Exercise description.
Every record below must be copied exactly, with images dropped.
*** Data records ***
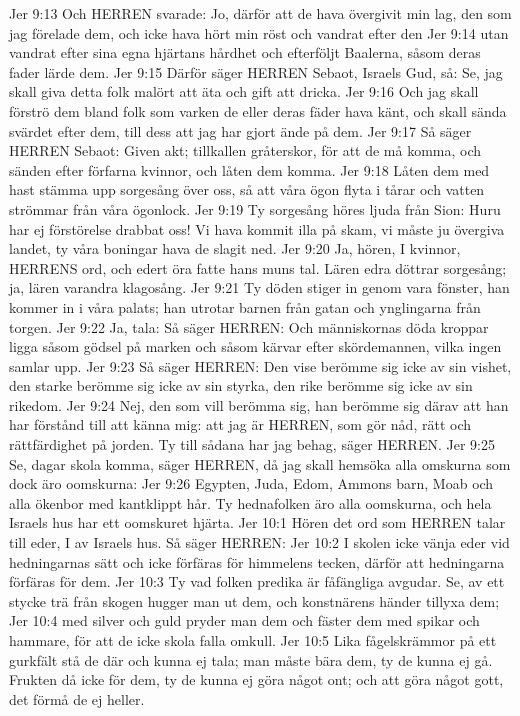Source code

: Jer 9:13  Och HERREN svarade: Jo, därför att de hava övergivit min lag, den som jag förelade dem, och icke hava hört min röst och vandrat efter den
Jer 9:14  utan vandrat efter sina egna hjärtans hårdhet och efterföljt Baalerna, såsom deras fader lärde dem.
Jer 9:15  Därför säger HERREN Sebaot, Israels Gud, så: Se, jag skall giva detta folk malört att äta och gift att dricka.
Jer 9:16  Och jag skall förströ dem bland folk som varken de eller deras fäder hava känt, och skall sända svärdet efter dem, till dess att jag har gjort ände på dem.
Jer 9:17  Så säger HERREN Sebaot: Given akt; tillkallen gråterskor, för att de må komma, och sänden efter förfarna kvinnor, och låten dem komma.
Jer 9:18  Låten dem med hast stämma upp sorgesång över oss, så att våra ögon flyta i tårar och vatten strömmar från våra ögonlock.
Jer 9:19  Ty sorgesång höres ljuda från Sion: Huru har ej förstörelse drabbat oss! Vi hava kommit illa på skam, vi måste ju övergiva landet, ty våra boningar hava de slagit ned.
Jer 9:20  Ja, hören, I kvinnor, HERRENS ord, och edert öra fatte hans muns tal. Lären edra döttrar sorgesång; ja, lären varandra klagosång.
Jer 9:21  Ty döden stiger in genom vara fönster, han kommer in i våra palats; han utrotar barnen från gatan och ynglingarna från torgen.
Jer 9:22  Ja, tala: Så säger HERREN: Och människornas döda kroppar ligga såsom gödsel på marken och såsom kärvar efter skördemannen, vilka ingen samlar upp.
Jer 9:23  Så säger HERREN: Den vise berömme sig icke av sin vishet, den starke berömme sig icke av sin styrka, den rike berömme sig icke av sin rikedom.
Jer 9:24  Nej, den som vill berömma sig, han berömme sig därav att han har förstånd till att känna mig: att jag är HERREN, som gör nåd, rätt och rättfärdighet på jorden. Ty till sådana har jag behag, säger HERREN.
Jer 9:25  Se, dagar skola komma, säger HERREN, då jag skall hemsöka alla omskurna som dock äro oomskurna:
Jer 9:26  Egypten, Juda, Edom, Ammons barn, Moab och alla ökenbor med kantklippt hår. Ty hednafolken äro alla oomskurna, och hela Israels hus har ett oomskuret hjärta.
Jer 10:1  Hören det ord som HERREN talar till eder, I av Israels hus. Så säger HERREN:
Jer 10:2  I skolen icke vänja eder vid hedningarnas sätt och icke förfäras för himmelens tecken, därför att hedningarna förfäras för dem.
Jer 10:3  Ty vad folken predika är fåfängliga avgudar. Se, av ett stycke trä från skogen hugger man ut dem, och konstnärens händer tillyxa dem;
Jer 10:4  med silver och guld pryder man dem och fäster dem med spikar och hammare, för att de icke skola falla omkull.
Jer 10:5  Lika fågelskrämmor på ett gurkfält stå de där och kunna ej tala; man måste bära dem, ty de kunna ej gå. Frukten då icke för dem, ty de kunna ej göra något ont; och att göra något gott, det förmå de ej heller.
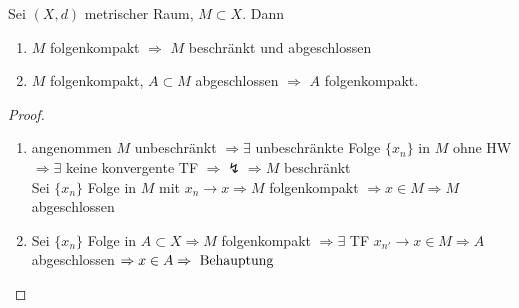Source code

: \begin{proposition}
	Sei $(X,d)$ metrischer Raum, $M\subset X$. Dann
	\begin{enumerate}[label={\arabic*)}]
		\item $M$ folgenkompakt $\Rightarrow$ $M$ beschränkt und abgeschlossen
		\item $M$ folgenkompakt, $A\subset M$ abgeschlossen $\Rightarrow$ $A$ folgenkompakt.
	\end{enumerate}
\end{proposition}
\begin{proof}
	\begin{enumerate}
		\item angenommen $M$ unbeschränkt $\Rightarrow\exists$ unbeschränkte Folge $\{x_n\}$ in $M$ ohne HW $\Rightarrow\exists$ keine konvergente TF $\Rightarrow\lightning\Rightarrow M$ beschränkt \\
		Sei $\{x_n\}$ Folge in $M$ mit $x_n\to x\Rightarrow M$ folgenkompakt $\Rightarrow x\in M\Rightarrow M$ abgeschlossen
		\item Sei $\{x_n\}$ Folge in $A\subset X\Rightarrow M$ folgenkompakt $\Rightarrow\exists$ TF $x_{n'}\to x\in M\Rightarrow A$ abgeschlossen $\Rightarrow x\in A\Rightarrow \text{ Behauptung}$
	\end{enumerate}
\end{proof}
*** End of Data records ***
Reply to the exercise.
Source code

: Jer 9:13  Och HERREN svarade: Jo, därför att de hava övergivit min lag, den som jag förelade dem, och icke hava hört min röst och vandrat efter den
Jer 9:14  utan vandrat efter sina egna hjärtans hårdhet och efterföljt Baalerna, såsom deras fader lärde dem.
Jer 9:15  Därför säger HERREN Sebaot, Israels Gud, så: Se, jag skall giva detta folk malört att äta och gift att dricka.
Jer 9:16  Och jag skall förströ dem bland folk som varken de eller deras fäder hava känt, och skall sända svärdet efter dem, till dess att jag har gjort ände på dem.
Jer 9:17  Så säger HERREN Sebaot: Given akt; tillkallen gråterskor, för att de må komma, och sänden efter förfarna kvinnor, och låten dem komma.
Jer 9:18  Låten dem med hast stämma upp sorgesång över oss, så att våra ögon flyta i tårar och vatten strömmar från våra ögonlock.
Jer 9:19  Ty sorgesång höres ljuda från Sion: Huru har ej förstörelse drabbat oss! Vi hava kommit illa på skam, vi måste ju övergiva landet, ty våra boningar hava de slagit ned.
Jer 9:20  Ja, hören, I kvinnor, HERRENS ord, och edert öra fatte hans muns tal. Lären edra döttrar sorgesång; ja, lären varandra klagosång.
Jer 9:21  Ty döden stiger in genom vara fönster, han kommer in i våra palats; han utrotar barnen från gatan och ynglingarna från torgen.
Jer 9:22  Ja, tala: Så säger HERREN: Och människornas döda kroppar ligga såsom gödsel på marken och såsom kärvar efter skördemannen, vilka ingen samlar upp.
Jer 9:23  Så säger HERREN: Den vise berömme sig icke av sin vishet, den starke berömme sig icke av sin styrka, den rike berömme sig icke av sin rikedom.
Jer 9:24  Nej, den som vill berömma sig, han berömme sig därav att han har förstånd till att känna mig: att jag är HERREN, som gör nåd, rätt och rättfärdighet på jorden. Ty till sådana har jag behag, säger HERREN.
Jer 9:25  Se, dagar skola komma, säger HERREN, då jag skall hemsöka alla omskurna som dock äro oomskurna:
Jer 9:26  Egypten, Juda, Edom, Ammons barn, Moab och alla ökenbor med kantklippt hår. Ty hednafolken äro alla oomskurna, och hela Israels hus har ett oomskuret hjärta.
Jer 10:1  Hören det ord som HERREN talar till eder, I av Israels hus. Så säger HERREN:
Jer 10:2  I skolen icke vänja eder vid hedningarnas sätt och icke förfäras för himmelens tecken, därför att hedningarna förfäras för dem.
Jer 10:3  Ty vad folken predika är fåfängliga avgudar. Se, av ett stycke trä från skogen hugger man ut dem, och konstnärens händer tillyxa dem;
Jer 10:4  med silver och guld pryder man dem och fäster dem med spikar och hammare, för att de icke skola falla omkull.
Jer 10:5  Lika fågelskrämmor på ett gurkfält stå de där och kunna ej tala; man måste bära dem, ty de kunna ej gå. Frukten då icke för dem, ty de kunna ej göra något ont; och att göra något gott, det förmå de ej heller.
Source code

: \begin{proposition}
	Sei $(X,d)$ metrischer Raum, $M\subset X$. Dann
	\begin{enumerate}[label={\arabic*)}]
		\item $M$ folgenkompakt $\Rightarrow$ $M$ beschränkt und abgeschlossen
		\item $M$ folgenkompakt, $A\subset M$ abgeschlossen $\Rightarrow$ $A$ folgenkompakt.
	\end{enumerate}
\end{proposition}
\begin{proof}
	\begin{enumerate}
		\item angenommen $M$ unbeschränkt $\Rightarrow\exists$ unbeschränkte Folge $\{x_n\}$ in $M$ ohne HW $\Rightarrow\exists$ keine konvergente TF $\Rightarrow\lightning\Rightarrow M$ beschränkt \\
		Sei $\{x_n\}$ Folge in $M$ mit $x_n\to x\Rightarrow M$ folgenkompakt $\Rightarrow x\in M\Rightarrow M$ abgeschlossen
		\item Sei $\{x_n\}$ Folge in $A\subset X\Rightarrow M$ folgenkompakt $\Rightarrow\exists$ TF $x_{n'}\to x\in M\Rightarrow A$ abgeschlossen $\Rightarrow x\in A\Rightarrow \text{ Behauptung}$
	\end{enumerate}
\end{proof}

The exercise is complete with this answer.